On Feb 21, 2008, at 1:58 PM, Phil Carns wrote:

Sam Lang wrote:
On Feb 14, 2008, at 4:34 PM, Pete Wyckoff wrote:
Add --enable option to build a threaded pvfs2-client-core, that is,
an executable linked against pvfs2-threaded.so.

Remove the "--threaded" argument from pvfs2-client. Whatever version of client-core that was configured is all that is available at runtime.
It will always be installed as pvfs2-client-core.
---
Makefile.in                          |   15 +++++++--------
configure                            |   17 +++++++++++++++--
configure.in                         |   20 ++++++++++++++++++++
src/apps/kernel/linux/module.mk.in   |    9 ++++++---
src/apps/kernel/linux/pvfs2-client.c | 31 + +-----------------------------
5 files changed, 50 insertions(+), 42 deletions(-)


What does everybody think about this?  I had complained a long time
ago about always getting a pvfs2-client-core and
pvfs2-client-core-threaded during a kernapps build.  The latter
brings in the entire libpvfs2-threaded.a and all the objects for
that.

I don't have a feel for who uses the threaded client core.  The only
way to use it now is to start pvfs2-client with the "--threaded"
option.  So I made the --enable option default to off.  Is there a
reason to want both threaded and non-threaded versions installed?
I think the patch looks great. My only concern is that this will make the threaded client daemon never get used. My view is that we should probably have the threaded version as the default. I think in the general case, the threaded version is going to perform better. Its pretty hard to buy a system that doesn't have at least two cores today, and even on a uni-processor system, the performance of the threaded daemon shouldn't be much worse than the non-threaded. I originally added the threaded client functionality to see if it would help performance, but it turned out to be buggy. Maybe with Phil's recent thread-safety fixes to the system interfaces, we should revisit making the threaded daemon the default.

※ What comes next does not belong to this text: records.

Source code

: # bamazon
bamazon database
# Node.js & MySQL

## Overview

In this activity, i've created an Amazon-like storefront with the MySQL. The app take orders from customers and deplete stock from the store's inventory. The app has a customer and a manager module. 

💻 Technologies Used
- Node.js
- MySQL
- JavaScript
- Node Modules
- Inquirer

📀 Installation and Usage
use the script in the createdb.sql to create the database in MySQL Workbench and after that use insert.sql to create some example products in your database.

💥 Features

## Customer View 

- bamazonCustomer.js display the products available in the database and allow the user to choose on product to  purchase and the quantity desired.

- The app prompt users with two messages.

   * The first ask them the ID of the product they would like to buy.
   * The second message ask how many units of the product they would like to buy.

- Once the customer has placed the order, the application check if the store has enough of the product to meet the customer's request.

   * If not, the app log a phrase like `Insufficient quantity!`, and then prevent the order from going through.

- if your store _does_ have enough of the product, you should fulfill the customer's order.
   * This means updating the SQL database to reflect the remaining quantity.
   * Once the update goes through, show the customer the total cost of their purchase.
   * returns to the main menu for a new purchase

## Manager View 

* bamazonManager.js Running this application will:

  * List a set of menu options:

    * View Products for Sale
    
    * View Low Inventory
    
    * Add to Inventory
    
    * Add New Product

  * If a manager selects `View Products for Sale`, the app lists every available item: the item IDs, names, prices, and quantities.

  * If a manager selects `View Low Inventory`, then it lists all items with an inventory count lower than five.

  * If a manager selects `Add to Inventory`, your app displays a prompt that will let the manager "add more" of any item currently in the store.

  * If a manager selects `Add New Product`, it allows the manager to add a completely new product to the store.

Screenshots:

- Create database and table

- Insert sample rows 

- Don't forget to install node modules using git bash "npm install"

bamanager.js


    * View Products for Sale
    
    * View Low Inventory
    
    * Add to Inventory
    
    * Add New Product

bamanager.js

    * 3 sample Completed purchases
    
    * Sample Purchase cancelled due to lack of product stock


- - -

FYI, I think the threaded client just got a boost in stability. There was a subtle bug in the how the job thread mgr was dealing with the device that made it possible for it to pull operations out that could not be handled. I think this could technically happen even with the non-threaded client, but this hasn't been a big deal because it could only be triggered with a) a lot of concurrent operations b) and a pvfs2-client-core daemon running fast enough to empty out the device queue (much easier w/ a dedicated thread).

There was also in the last week or two a fix to how bmi_tcp kept track of socket errors that I suspect was relevant to the threaded client core as well, but I was tracking that down in the context of some server stuff so I can't say for sure.

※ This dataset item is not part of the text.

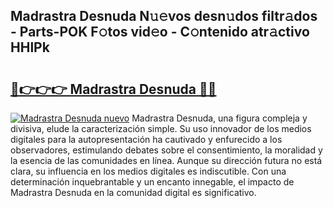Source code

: ## Madrastra Desnuda N𝚞𝚎vos desn𝚞dos filtr𝚊dos - Parts-POK F𝚘tos vid𝚎o - C𝚘ntenido atr𝚊ctivo HHlPk

# <h2><a href="http://mb48tyy.tromn.icu/?c=Madrastra+Desnuda">🔗👉👉👉 Madrastra Desnuda 🔗🔗</a></h2>

[![Madrastra Desnuda nuevo](https://i.imgur.com/pEAQMta.gif)](http://mb48tyy.tromn.icu/?c=Madrastra+Desnuda)
Madrastra Desnuda, una figura compleja y divisiva, elude la caracterización simple. Su uso innovador de los medios digitales para la autopresentación ha cautivado y enfurecido a los observadores, estimulando debates sobre el consentimiento, la moralidad y la esencia de las comunidades en línea. Aunque su dirección futura no está clara, su influencia en los medios digitales es indiscutible. Con una determinación inquebrantable y un encanto innegable, el impacto de Madrastra Desnuda en la comunidad digital es significativo.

I agree with everything in this email thread, just commenting on the state of the threaded client in case anyone following was curious.

I'm not sure that the overhead of a single operation will be affected much, honestly. We can't disable threads and locking entirely, since we need the remount thread running. I think the patch I just committed to fix the segfault in HEAD will likely help with individual operation performance more than disabling threads would. Just my 2c though. Its hard to get a feeling for how much the threaded daemon would help without a thorough performance analysis of the two on a number of different systems. Something I would like to do at some point, but its pretty low on the list.

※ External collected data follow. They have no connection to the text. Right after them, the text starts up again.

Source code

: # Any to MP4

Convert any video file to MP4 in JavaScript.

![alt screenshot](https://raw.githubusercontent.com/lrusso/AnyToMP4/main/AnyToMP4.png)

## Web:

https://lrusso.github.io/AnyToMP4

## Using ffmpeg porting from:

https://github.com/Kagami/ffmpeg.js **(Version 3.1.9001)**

I don't have a good feel for the threaded / non threaded impacts performance either without looking into it more.

For the non-threaded version, that remount thread really bugs me. It seems like there has to be another way to accomplish whatever its doing. Its a shame to have to pull in lpthread and turn on all of the library locks when the client-core doesn't need either for 99% of what it does.

Yeah I agree. I'm pretty sure it could be done with another state machine like our unexpected_sm.